Daha Fazlasını Gör »

Other quotes in book quote

Daha Fazlasını Gör »

Popular quotes

Küçük kasabalar metronom gibidir; En ufak bir hareketle, vuruş değişir.
by {Mitch Albom}
Bakın, eğer bilimin eninde sonunda Tanrı'nın olmadığını kanıtlayacağını söylüyorsanız, bu konuda farklı olmalıyım. Ne kadar küçük bir kurbağa yavrusuna, bir atoma kadar götürseler de, arayışın sonunda her zaman açıklayamadıkları bir şey, her şeyi yaratan bir şey vardır. Ve diğer tarafa ne kadar gitmeye çalışırlarsa çalışsınlar - yaşamı uzatmak, genlerle oynamak, şunu klonlamak, şunu klonlamak, yüz elliye kadar yaşamak - bir noktada hayat biter.
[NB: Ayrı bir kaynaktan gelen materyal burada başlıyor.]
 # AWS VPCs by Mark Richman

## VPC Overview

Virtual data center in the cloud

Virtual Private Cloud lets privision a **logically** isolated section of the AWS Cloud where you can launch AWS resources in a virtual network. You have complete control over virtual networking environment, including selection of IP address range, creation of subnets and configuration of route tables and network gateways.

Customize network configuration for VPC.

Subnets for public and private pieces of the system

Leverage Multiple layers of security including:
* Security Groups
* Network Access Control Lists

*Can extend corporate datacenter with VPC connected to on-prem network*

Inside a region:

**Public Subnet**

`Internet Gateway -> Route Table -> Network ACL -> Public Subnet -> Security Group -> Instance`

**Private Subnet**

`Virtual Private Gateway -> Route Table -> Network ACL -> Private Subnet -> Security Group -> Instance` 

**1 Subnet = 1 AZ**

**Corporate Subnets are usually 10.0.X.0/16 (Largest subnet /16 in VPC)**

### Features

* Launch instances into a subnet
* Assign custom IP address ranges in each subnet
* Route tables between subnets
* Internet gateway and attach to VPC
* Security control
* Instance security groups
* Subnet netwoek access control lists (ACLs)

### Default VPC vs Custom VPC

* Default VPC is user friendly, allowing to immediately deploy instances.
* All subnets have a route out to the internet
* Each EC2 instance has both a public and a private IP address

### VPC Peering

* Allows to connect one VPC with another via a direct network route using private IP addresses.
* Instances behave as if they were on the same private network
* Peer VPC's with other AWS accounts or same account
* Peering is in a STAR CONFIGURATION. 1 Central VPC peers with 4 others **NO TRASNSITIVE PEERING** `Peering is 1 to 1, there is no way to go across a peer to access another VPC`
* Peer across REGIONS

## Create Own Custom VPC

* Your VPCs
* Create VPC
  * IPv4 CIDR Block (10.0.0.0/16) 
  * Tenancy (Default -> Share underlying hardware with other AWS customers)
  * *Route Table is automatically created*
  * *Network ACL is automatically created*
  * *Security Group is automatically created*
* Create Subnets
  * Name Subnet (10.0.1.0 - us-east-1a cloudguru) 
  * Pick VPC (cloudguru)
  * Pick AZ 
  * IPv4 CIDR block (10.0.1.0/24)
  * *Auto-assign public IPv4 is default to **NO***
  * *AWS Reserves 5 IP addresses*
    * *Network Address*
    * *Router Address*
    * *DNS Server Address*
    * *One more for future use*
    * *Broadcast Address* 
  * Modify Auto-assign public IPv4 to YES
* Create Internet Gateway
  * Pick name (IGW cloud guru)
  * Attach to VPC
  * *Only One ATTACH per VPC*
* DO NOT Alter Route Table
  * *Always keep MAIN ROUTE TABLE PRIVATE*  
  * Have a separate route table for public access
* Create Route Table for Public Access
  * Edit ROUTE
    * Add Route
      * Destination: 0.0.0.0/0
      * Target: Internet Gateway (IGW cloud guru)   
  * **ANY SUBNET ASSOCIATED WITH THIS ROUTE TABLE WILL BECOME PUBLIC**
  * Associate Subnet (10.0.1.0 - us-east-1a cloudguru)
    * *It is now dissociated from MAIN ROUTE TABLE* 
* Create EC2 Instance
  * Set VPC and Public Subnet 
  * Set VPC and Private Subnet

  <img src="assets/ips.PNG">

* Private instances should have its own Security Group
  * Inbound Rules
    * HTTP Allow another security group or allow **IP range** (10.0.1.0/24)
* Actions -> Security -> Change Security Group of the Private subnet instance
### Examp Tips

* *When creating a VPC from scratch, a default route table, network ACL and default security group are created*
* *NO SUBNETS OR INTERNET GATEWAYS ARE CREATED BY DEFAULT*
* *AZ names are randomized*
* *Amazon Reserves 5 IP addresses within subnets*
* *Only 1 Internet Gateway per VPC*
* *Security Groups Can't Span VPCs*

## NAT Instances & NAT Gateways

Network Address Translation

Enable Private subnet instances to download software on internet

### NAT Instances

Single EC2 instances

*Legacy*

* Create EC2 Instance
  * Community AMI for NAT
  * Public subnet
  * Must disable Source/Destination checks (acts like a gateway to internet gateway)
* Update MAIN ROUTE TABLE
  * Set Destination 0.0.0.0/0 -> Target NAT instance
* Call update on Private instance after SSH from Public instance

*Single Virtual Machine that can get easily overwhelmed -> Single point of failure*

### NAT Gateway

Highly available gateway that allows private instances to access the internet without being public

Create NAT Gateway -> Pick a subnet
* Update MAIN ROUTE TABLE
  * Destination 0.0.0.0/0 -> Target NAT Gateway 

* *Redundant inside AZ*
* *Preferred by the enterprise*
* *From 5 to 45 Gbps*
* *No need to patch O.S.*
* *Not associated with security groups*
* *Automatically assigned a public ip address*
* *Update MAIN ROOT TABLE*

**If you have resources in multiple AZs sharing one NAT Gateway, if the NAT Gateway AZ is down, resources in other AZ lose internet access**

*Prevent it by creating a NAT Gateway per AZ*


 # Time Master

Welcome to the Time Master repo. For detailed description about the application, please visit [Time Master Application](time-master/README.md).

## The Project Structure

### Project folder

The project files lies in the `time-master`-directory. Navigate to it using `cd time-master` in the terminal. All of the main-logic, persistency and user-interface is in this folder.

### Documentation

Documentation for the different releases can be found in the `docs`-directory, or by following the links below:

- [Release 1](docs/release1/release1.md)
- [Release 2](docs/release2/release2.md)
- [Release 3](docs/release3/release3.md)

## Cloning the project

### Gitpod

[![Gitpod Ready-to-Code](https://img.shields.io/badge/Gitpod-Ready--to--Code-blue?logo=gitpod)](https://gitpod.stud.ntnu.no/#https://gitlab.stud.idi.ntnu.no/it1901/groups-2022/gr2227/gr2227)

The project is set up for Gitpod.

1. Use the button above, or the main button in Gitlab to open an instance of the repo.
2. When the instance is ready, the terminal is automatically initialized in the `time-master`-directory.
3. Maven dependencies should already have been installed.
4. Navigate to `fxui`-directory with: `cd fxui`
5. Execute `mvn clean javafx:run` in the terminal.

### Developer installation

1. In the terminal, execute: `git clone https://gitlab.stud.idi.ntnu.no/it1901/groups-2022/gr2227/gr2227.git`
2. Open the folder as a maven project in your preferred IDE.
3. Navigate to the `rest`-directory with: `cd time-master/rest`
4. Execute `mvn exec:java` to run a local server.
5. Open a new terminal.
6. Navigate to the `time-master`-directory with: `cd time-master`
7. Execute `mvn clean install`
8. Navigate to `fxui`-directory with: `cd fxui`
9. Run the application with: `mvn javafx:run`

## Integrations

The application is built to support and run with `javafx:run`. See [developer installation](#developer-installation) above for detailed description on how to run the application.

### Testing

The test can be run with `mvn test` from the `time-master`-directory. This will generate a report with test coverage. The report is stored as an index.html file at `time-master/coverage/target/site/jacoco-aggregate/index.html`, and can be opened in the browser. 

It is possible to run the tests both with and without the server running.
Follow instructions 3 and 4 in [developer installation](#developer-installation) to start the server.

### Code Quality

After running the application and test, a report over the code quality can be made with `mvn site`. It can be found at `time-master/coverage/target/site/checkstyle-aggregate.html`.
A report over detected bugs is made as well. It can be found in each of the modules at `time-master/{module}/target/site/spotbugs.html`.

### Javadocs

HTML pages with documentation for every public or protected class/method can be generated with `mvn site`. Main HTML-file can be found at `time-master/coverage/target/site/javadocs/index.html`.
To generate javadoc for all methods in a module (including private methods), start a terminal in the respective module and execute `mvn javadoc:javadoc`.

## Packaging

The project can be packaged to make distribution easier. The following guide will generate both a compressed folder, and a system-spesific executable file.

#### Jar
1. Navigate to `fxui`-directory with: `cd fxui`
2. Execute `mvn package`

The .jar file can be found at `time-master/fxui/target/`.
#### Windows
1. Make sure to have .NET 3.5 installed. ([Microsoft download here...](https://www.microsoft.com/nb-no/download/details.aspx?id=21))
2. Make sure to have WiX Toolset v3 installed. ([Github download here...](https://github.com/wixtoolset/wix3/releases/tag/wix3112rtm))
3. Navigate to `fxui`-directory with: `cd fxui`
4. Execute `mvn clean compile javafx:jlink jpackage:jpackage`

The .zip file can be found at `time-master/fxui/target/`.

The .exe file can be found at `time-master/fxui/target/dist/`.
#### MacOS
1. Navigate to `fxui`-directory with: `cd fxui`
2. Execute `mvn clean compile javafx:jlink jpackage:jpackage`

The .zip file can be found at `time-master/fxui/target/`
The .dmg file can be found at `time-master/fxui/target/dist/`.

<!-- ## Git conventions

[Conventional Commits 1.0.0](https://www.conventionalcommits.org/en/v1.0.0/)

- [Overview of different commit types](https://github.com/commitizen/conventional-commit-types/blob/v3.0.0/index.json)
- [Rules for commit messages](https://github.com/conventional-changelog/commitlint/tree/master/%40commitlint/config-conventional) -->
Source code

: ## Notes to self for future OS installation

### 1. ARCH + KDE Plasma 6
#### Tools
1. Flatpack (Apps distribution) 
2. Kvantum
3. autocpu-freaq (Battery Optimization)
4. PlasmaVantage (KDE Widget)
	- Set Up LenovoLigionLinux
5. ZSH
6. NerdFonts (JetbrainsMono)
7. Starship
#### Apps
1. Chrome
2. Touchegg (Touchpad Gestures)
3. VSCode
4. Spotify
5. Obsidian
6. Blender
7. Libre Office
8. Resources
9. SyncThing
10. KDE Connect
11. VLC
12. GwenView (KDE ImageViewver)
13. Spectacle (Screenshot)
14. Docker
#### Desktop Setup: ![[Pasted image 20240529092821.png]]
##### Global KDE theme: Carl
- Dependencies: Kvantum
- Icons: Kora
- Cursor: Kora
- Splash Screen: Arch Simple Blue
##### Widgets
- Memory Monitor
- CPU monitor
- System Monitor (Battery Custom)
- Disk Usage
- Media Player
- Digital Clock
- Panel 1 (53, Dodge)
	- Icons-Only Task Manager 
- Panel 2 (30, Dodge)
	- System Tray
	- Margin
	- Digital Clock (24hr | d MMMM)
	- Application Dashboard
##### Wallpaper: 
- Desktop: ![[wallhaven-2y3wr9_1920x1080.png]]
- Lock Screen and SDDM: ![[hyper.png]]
Peki sonra ne olur? Hayat ne zaman sona erer? Omuz silktim. Anlıyorsun? Arkasına yaslandı. Gülümsedi. Sona geldiğinizde, Tanrı'nın başladığı yer burasıdır.
by {Mitch Albom}
Benim yerime senin ölmen gerektiğini söylüyorsun. Ama dünyada bulunduğum süre boyunca benim yerime de insanlar öldü. Bu her gün oluyor. Siz gittikten bir dakika sonra yıldırım düştüğünde veya içinde olabileceğiniz bir uçak düştüğünde. Meslektaşınız hastalandığında ve siz hastalanmadığınızda. Biz bu tür şeylerin rastgele olduğunu düşünüyoruz. Ama her şeyin bir dengesi var. Biri solar, diğeri büyür. Doğum ve ölüm bir bütünün parçalarıdır.
by {Mitch Albom}
Hayatım sınırsız bir okyanusta bir damladan fazla değil. Ama okyanus çok sayıda damladan başka nedir ki?
by {David Mitchell}
Yarısı okunmuş bir kitap, yarım kalmış bir aşk meselesidir.
by {David Mitchell}
Hayatlarımız bize ait değil. Geçmişte ve günümüzde başkalarına bağlıyız ve her suç ve her iyilikle geleceğimizi doğururuz.
by {David Mitchell}
Rahibe dedi ki, dili affedebilirim. Annene müstehcen bir jest yapmanı affedebileceğimden emin değilim. Holland, "Onu tanıyor olmalısın," dedi. Eğer onu tanısaydın sen de ona parmağını verirdin.
by {John Sandford}
Yeterince uzağa gidersen kendinle tanışırsın.
by {David Mitchell}
Polensiz ağaçlara böcekleri ve kuşları uzaklaştıracak şekilde gen dizilimi uygulandı; durgun hava böcek ilacı kokuyordu.
by {David Mitchell}
Ancak mürekkep fırçasının bir mahkumun zihninin iskelet anahtarı olduğunu düşünüyor.